By now, you've also begun to suspect the collision of events and fender benders that got the concept going in your mind to the point where you suspected there might indeed be a story trapped within the wreckage.  It seemed such a good idea at the start, so audacious, so worth the effort, so worth you rushing forth to meet it.

The safest place of all is the middle, where you know you are launched and away from the beginning.  Perhaps the ending is in sight, but maybe not quite yet.  You are at sea.  Far enough away from the point of origin, but no landfall in sight.  There is safety in coming to work here, knowing you will not yet have to cope with the ending, knowing things will not suffer if, on this work day, you get no clue about where landfall will be.

You are sure enough you are beyond the point of no return, where you had to declare your hand, admit it, yes; this is a story, this has sufficient elements to carry it forward, but for the new few work days, possibly even for the next week or so, all you need do is keep the fabric of tension and causality alive with reminders that yes, this narrative is a story.

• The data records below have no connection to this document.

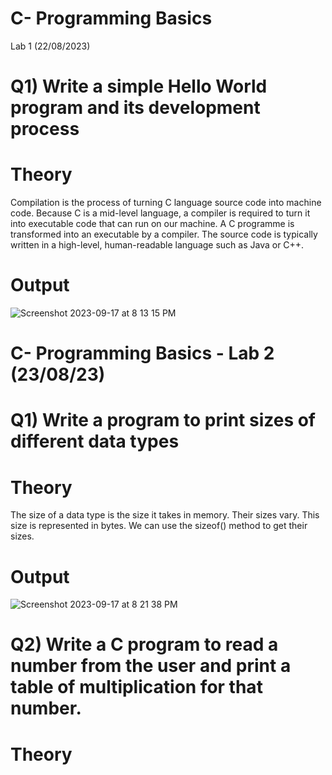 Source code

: # C- Programming Basics
Lab 1 (22/08/2023)
# Q1) Write a simple Hello World program and its development process
# Theory
Compilation is the process of turning C language source code into machine code. Because C is a mid-level language, a compiler is required to turn it into executable code that can run on our machine. A C programme is transformed into an executable by a compiler. The source code is typically written in a high-level, human-readable language such as Java or C++.
# Output
![Screenshot 2023-09-17 at 8 13 15 PM](https://github.com/shrutitalyan/c-programs2/assets/143024392/d54e7bb6-51d2-40bf-9d77-4d1cc9e498b4)
# C- Programming Basics - Lab 2 (23/08/23)
# Q1) Write a program to print sizes of different data types
# Theory 
The size of a data type is the size it takes in memory. Their sizes vary. This size is represented in bytes. We can use the sizeof() method to get their sizes.
# Output
![Screenshot 2023-09-17 at 8 21 38 PM](https://github.com/shrutitalyan/c-programs2/assets/143024392/a1a67545-f2ce-44ae-951e-72f62f9cb263)
# Q2) Write a C program to read a number from the user and print a table of multiplication for that number.
# Theory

This is safe territory.  You are hiding in it, trying to make you and the story seem distant.  If enough distance can be brought into the picture, you may find a way to write off the entire project.

Of course this mid-game safety is an illusion.  Any non-specific way out is more of an illusion than the illusion of story is.  No way out but for someone to fail badly at something she or he once did with easy grace.

The wisdom of story speaks to you, urges you to put enough pressure on your main point-of-view character to cause that individual to drop something, miss something, not make accurate computations, be complete in the misjudgment of human behavior, to push hard enough to nudge you out of your comfort zone.